April 5 2010 at 00:00

Uganda’s announcement that it will stop importing petroleum products in five years’ time has renewed pressure on Kenya to rethink its trade with the western neighbour to stave off a looming revenue loss and a possible shift in the balance of trade.

Simon D’Ujanga, Uganda’s Energy minister, last week told Reuters that his country will stop importing petroleum by 2015 when the refinery it is building to process crude becomes operational.

Uganda is Kenya’s largest export market that took in Sh44.4 billion worth of goods in the year to November 2009, or 13.3 per cent of the country’s total exports during the same period.

Kenya has relied on shipments of petroleum products to consolidate its dominance as the leading exporter to Uganda, a position that now stands threatened with the discovery of oil in the Lake Albert region.

Petroleum exports account for about 25 per cent of Kenya’s exports to Uganda whose loss would cut the export earnings by a similar margin.

Uganda heavily relies on Kenya for food, agricultural inputs, ores and minerals, metal products such as steel and iron, petroleum and petroleum products, and liquefied petroleum gas (LPG).

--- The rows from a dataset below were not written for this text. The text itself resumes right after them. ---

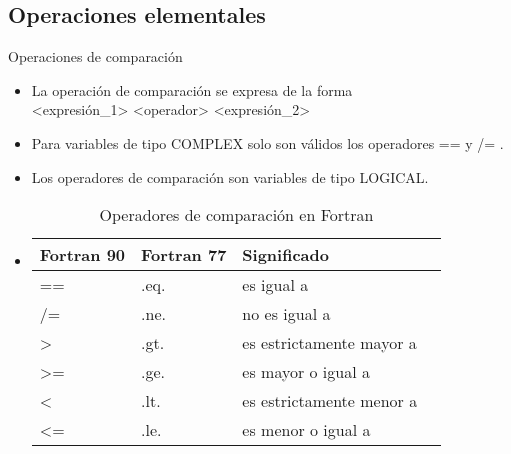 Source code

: 
\subsection{Operaciones elementales}


\begin{frame}[fragile]{Operaciones de comparación}  
 \begin{itemize}[<+(0)->]
  \item La operación de comparación se expresa de la forma \\
      \centering <expresión\_1> <operador> <expresión\_2>
  \item Para variables de tipo COMPLEX solo son válidos los operadores == y /= .
  \item Los operadores de comparación son variables de tipo LOGICAL.
    \vspace{0.4cm}
  \item []
    \begin{table}[]
    \centering
    \label{Tabla_comparacion}
    \begin{tabular}{|l|l|l|l|}
    \hline
    Fortran 90  & Fortran 77    & Significado                  \\ \hline
    ==          & .eq.          & es igual a                   \\ \hline
    /=          & .ne.          & no es igual a                \\ \hline
    >           & .gt.          & es estrictamente mayor a     \\ \hline
    >=          & .ge.          & es mayor o igual a           \\ \hline
    <           & .lt.          & es estrictamente menor a     \\ \hline
    <=          & .le.          & es menor o igual a           \\ \hline              
    \end{tabular}
    \caption*{Operadores de comparación en Fortran}
    \end{table}
 \end{itemize}
\end{frame}


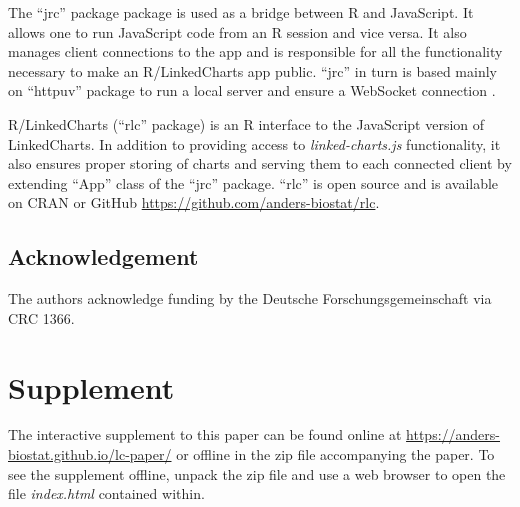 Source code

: \documentclass[twocolumn,10pt]{article}
\begin{document}
The ``jrc'' package \citep{jrc_2020} package is used as a bridge between R and JavaScript. It allows one to run JavaScript code from an R session and vice versa. It also manages client connections to the app and is responsible for all the functionality necessary to make an R/LinkedCharts app public. ``jrc'' in turn is based mainly on ``httpuv'' \citep{cheng_2020} package to run a local server and ensure a WebSocket connection \citep{fette_rfc_2011}. 

R/LinkedCharts (``rlc'' package) is an R \citep{R_2019} interface to the JavaScript version of LinkedCharts. In addition to providing access to \emph{linked-charts.js} functionality, it also ensures proper storing of charts and serving them to each connected client by extending ``App'' class of the ``jrc'' package. ``rlc'' is open source and is available on CRAN or GitHub \url{https://github.com/anders-biostat/rlc}.

\subsection{Acknowledgement}

The authors acknowledge funding by the Deutsche Forschungsgemeinschaft via CRC 1366.

\section{Supplement}

The interactive supplement to this paper can be found online at \url{https://anders-biostat.github.io/lc-paper/} or offline in the zip file accompanying the paper. To see the supplement offline, unpack the zip file and use a web browser to open the file \emph{index.html} contained within.


\begin{small} 

\end{small}
\end{document}
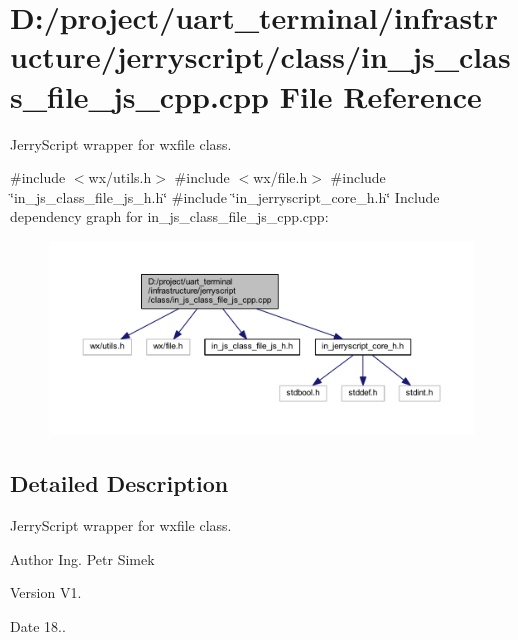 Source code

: \section{D\+:/project/uart\+\_\+terminal/infrastructure/jerryscript/class/in\+\_\+js\+\_\+class\+\_\+file\+\_\+js\+\_\+cpp.cpp File Reference}
\label{in__js__class__file__js__cpp_8cpp}


Jerry\+Script wrapper for wxfile class.  


{\ttfamily \#include $<$wx/utils.\+h$>$}\newline
{\ttfamily \#include $<$wx/file.\+h$>$}\newline
{\ttfamily \#include \char`\"{}in\+\_\+js\+\_\+class\+\_\+file\+\_\+js\+\_\+h.\+h\char`\"{}}\newline
{\ttfamily \#include \char`\"{}in\+\_\+jerryscript\+\_\+core\+\_\+h.\+h\char`\"{}}\newline
Include dependency graph for in\+\_\+js\+\_\+class\+\_\+file\+\_\+js\+\_\+cpp.\+cpp\+:
\nopagebreak
\begin{figure}[H]
\begin{center}
\leavevmode
\includegraphics[width=350pt]{in__js__class__file__js__cpp_8cpp__incl}
\end{center}
\end{figure}


\subsection{Detailed Description}
Jerry\+Script wrapper for wxfile class. 

\begin{DoxyAuthor}{Author}
Ing. Petr Simek 
\end{DoxyAuthor}
\begin{DoxyVersion}{Version}
V1. 
\end{DoxyVersion}
\begin{DoxyDate}{Date}
18.. 
\end{DoxyDate}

This balance of trade has however recently come under threat following Uganda’s discovery of an estimated two billion barrels of oil that it wants to process at a local refinery to meet the domestic needs and export.

Construction of the $1.3 billion refinery is set to start next year and will give Uganda the capacity to process 100,000 barrels of oil per day.

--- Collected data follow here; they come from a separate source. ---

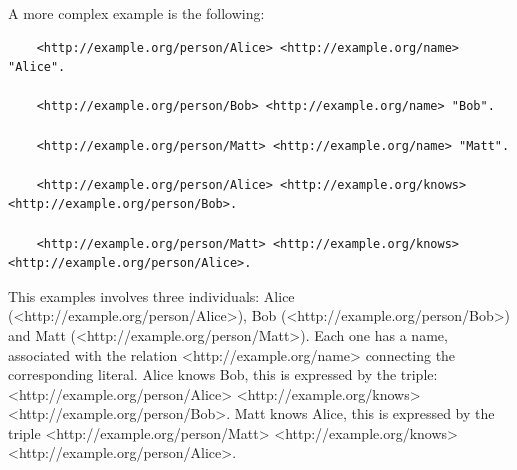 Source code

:A more complex example is the following:
\begin{lstlisting}
    <http://example.org/person/Alice> <http://example.org/name> "Alice".

    <http://example.org/person/Bob> <http://example.org/name> "Bob".

    <http://example.org/person/Matt> <http://example.org/name> "Matt".

    <http://example.org/person/Alice> <http://example.org/knows> <http://example.org/person/Bob>.

    <http://example.org/person/Matt> <http://example.org/knows> <http://example.org/person/Alice>.
\end{lstlisting}
This examples involves three individuals: Alice (<http://example.org/person/Alice>), Bob (<http://example.org/person/Bob>) and Matt (<http://example.org/person/Matt>).
Each one has a name, associated with the relation <http://example.org/name> connecting the corresponding literal. Alice knows Bob, this is expressed by the triple: <http://example.org/person/Alice> <http://example.org/knows> <http://example.org/person/Bob>. Matt knows Alice, this is expressed by the triple <http://example.org/person/Matt> <http://example.org/knows> <http://example.org/person/Alice>.



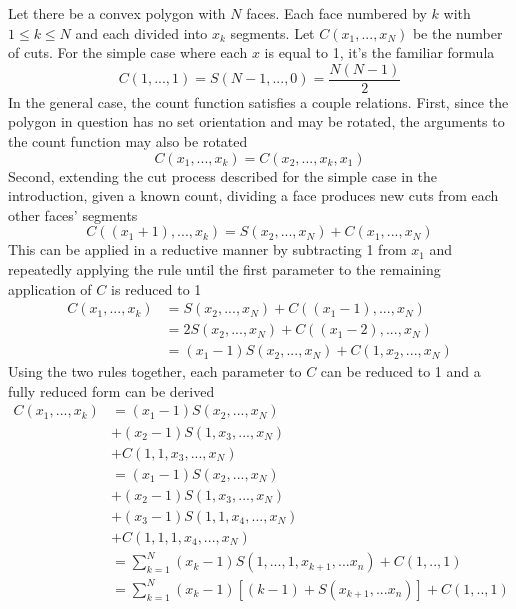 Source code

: \documentclass[12pt]{article}
\begin{document}
Let there be a convex polygon with $N$ faces. Each face numbered by $k$ with
$1 \le k \le N$ and each divided into $x_k$ segments.
Let $C(x_1,...,x_N)$ be the number of
cuts. For the simple case where each $x$ is equal to 1, it's the familiar
formula
\begin{equation}
    C(1,...,1) = S(N-1,...,0) = \frac{N (N - 1)}{2}
\end{equation}
In the general case, the count function satisfies a couple relations. First,
since the polygon in question has no set orientation and may be rotated, the
arguments to the count function may also be rotated
\begin{equation}
    C(x_1,...,x_k) = C(x_2,...,x_k,x_1)
\end{equation}
Second, extending the cut process described for the simple case in the introduction,
given a known count, dividing a face produces new cuts from each other faces'
segments
\begin{equation}
    C((x_1 + 1),...,x_k) = S(x_2,...,x_N) + C(x_1,...,x_N)
\end{equation}
This can be applied in a reductive manner by subtracting 1 from $x_1$
and repeatedly applying the rule until the first parameter to the
remaining application of $C$ is reduced to 1
\begin{equation}
\begin{aligned}
    C(x_1,...,x_k) &=           S(x_2,...,x_N) + C((x_1 - 1),...,x_N) \\
                   &=         2 S(x_2,...,x_N) + C((x_1 - 2),...,x_N) \\
                   &= (x_1 - 1) S(x_2,...,x_N) + C(1,x_2,...,x_N)
\end{aligned}
\end{equation}
Using the two rules together, each parameter to $C$ can be reduced to 1
and a fully reduced form can be derived
\begin{equation}
\begin{aligned}
    C(x_1,...,x_k) &= (x_1 - 1) S(x_2,...,x_N) \\
                   &+ (x_2 - 1) S(1,x_3,...,x_N) \\
                   &+ C(1,1,x_3,...,x_N) \\
                   &= (x_1 - 1) S(x_2,...,x_N) \\
                   &+ (x_2 - 1) S(1,x_3,...,x_N) \\
                   &+ (x_3 - 1) S(1,1,x_4,...,x_N) \\
                   &+ C(1,1,1,x_4,...,x_N) \\
                   &= \sum_{k=1}^{N} (x_k - 1) S(1,...,1,x_{k+1},...x_n) + C(1,..,1) \\
                   &= \sum_{k=1}^{N} (x_k - 1) \left[ (k-1) + S(x_{k+1},...x_n) \right] + C(1,..,1) \\
\end{aligned}
\end{equation}
\end{document}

“That’s why we are insisting that this Eldoret-Kampala pipeline extension must have a reverse flow, because we’ll need to export fuel instead of importing,” said Mr D’Ujanga.

Kenya is not a producer of petroleum but has been importing crude for processing at Mombasa for re-export to Uganda and the wider Great Lakes region.

A number of Kenyan oil marketers such as KenolKobil, OiLibya and Total currently service the Ugandan market.

Industry estimates show that more than 80 per cent of Uganda’s 715,000 tonnes annual petroleum consumption is shipped through Kenya — the bulk of it by the Kenya Pipeline Company (KPC).

Only about 115,000 tonnes of the annual petroleum product demand moves to Uganda by road.

Uganda’s new plan to stop importation of petroleum products by 2015 is expected to trigger a fresh sense of urgency for Kenya to re-think its trading mix to protect revenue streams.

“We haven’t seen much from the government but we believe it is time we moved swiftly to seize opportunities from the emerging dispensation,” said Gilbert Lang’at, the chief executive of Kenya Shipping Council. “We should, for instance, negotiate a deal that will offer us a chance to refine part of Uganda’s oil,” he said.